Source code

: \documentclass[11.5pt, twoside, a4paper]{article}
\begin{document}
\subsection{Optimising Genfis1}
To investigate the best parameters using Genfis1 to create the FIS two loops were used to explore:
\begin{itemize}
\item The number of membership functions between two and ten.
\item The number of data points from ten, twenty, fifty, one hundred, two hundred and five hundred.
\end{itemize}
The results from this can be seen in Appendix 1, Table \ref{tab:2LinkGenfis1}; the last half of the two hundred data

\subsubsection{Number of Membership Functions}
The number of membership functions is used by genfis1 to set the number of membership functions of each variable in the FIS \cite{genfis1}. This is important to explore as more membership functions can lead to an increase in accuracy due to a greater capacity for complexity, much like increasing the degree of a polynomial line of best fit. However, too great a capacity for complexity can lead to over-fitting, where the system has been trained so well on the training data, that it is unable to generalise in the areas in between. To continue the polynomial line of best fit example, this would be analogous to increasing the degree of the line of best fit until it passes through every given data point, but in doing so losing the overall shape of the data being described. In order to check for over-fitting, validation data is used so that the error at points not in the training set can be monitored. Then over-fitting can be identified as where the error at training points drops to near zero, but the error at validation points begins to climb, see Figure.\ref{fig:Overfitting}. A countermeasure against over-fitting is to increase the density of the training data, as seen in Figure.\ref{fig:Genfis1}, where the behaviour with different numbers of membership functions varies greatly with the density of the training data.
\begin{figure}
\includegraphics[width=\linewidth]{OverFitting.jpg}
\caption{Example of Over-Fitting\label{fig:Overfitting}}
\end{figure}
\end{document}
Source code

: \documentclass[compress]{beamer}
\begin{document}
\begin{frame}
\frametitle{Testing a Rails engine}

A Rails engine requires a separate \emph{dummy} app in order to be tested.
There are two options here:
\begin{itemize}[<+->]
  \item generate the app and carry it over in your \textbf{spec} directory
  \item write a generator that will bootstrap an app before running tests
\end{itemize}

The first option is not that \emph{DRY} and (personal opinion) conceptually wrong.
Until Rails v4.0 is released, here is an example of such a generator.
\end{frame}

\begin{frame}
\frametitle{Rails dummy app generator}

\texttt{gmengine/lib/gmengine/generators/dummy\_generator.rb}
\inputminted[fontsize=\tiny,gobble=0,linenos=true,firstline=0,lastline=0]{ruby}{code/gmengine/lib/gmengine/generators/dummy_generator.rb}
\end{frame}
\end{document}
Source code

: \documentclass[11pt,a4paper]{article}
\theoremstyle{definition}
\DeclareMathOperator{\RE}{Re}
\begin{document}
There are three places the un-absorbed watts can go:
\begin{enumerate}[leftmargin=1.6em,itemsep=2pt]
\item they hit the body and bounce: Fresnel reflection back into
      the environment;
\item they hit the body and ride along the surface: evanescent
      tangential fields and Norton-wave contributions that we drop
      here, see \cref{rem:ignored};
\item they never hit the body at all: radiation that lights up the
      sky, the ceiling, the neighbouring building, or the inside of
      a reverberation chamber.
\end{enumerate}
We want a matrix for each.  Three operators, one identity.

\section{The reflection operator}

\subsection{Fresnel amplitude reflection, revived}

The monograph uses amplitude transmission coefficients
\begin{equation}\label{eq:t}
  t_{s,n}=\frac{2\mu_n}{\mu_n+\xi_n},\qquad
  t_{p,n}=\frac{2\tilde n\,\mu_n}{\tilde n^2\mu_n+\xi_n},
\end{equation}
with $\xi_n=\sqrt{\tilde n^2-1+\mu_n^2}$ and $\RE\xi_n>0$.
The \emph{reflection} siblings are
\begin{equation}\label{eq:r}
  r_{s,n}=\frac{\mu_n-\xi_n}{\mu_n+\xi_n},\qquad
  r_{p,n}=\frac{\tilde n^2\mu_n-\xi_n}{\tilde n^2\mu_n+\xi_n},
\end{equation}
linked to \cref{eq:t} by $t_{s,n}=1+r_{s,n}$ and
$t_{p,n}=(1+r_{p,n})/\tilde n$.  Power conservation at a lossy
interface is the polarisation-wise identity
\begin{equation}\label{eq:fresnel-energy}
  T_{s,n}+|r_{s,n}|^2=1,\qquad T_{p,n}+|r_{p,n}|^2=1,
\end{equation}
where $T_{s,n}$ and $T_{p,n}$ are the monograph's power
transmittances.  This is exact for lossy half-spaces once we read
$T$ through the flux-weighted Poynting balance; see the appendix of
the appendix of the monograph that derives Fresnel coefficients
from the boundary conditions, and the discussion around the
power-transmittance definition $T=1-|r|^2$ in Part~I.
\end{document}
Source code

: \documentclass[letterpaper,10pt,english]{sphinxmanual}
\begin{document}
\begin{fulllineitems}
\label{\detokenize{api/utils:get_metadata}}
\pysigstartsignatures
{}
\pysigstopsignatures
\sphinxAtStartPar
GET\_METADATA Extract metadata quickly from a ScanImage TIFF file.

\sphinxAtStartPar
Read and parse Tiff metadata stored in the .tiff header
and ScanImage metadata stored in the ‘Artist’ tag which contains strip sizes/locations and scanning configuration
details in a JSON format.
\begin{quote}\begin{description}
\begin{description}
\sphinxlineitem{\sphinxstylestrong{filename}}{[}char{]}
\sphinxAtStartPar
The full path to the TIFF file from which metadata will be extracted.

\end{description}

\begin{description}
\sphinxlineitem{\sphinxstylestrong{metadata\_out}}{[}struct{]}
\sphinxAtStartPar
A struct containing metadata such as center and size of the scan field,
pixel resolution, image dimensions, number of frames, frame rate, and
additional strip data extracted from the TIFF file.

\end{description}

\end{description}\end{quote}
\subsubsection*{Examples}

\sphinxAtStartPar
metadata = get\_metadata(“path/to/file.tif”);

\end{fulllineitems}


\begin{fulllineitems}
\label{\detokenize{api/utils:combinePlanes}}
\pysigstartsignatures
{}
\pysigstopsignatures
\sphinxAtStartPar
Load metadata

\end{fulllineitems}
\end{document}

------------

Your answer should hold exactly the lines from the one containing "The full path" to the last line of the data, both included, and no others.

__Written reply__:
The full path to the TIFF file from which metadata will be extracted.

\end{description}

\begin{description}
\sphinxlineitem{\sphinxstylestrong{metadata\_out}}{[}struct{]}
\sphinxAtStartPar
A struct containing metadata such as center and size of the scan field,
pixel resolution, image dimensions, number of frames, frame rate, and
additional strip data extracted from the TIFF file.

\end{description}

\end{description}\end{quote}
\subsubsection*{Examples}

\sphinxAtStartPar
metadata = get\_metadata(“path/to/file.tif”);

\end{fulllineitems}


\begin{fulllineitems}
\label{\detokenize{api/utils:combinePlanes}}
\pysigstartsignatures
{}
\pysigstopsignatures
\sphinxAtStartPar
Load metadata

\end{fulllineitems}
\end{document}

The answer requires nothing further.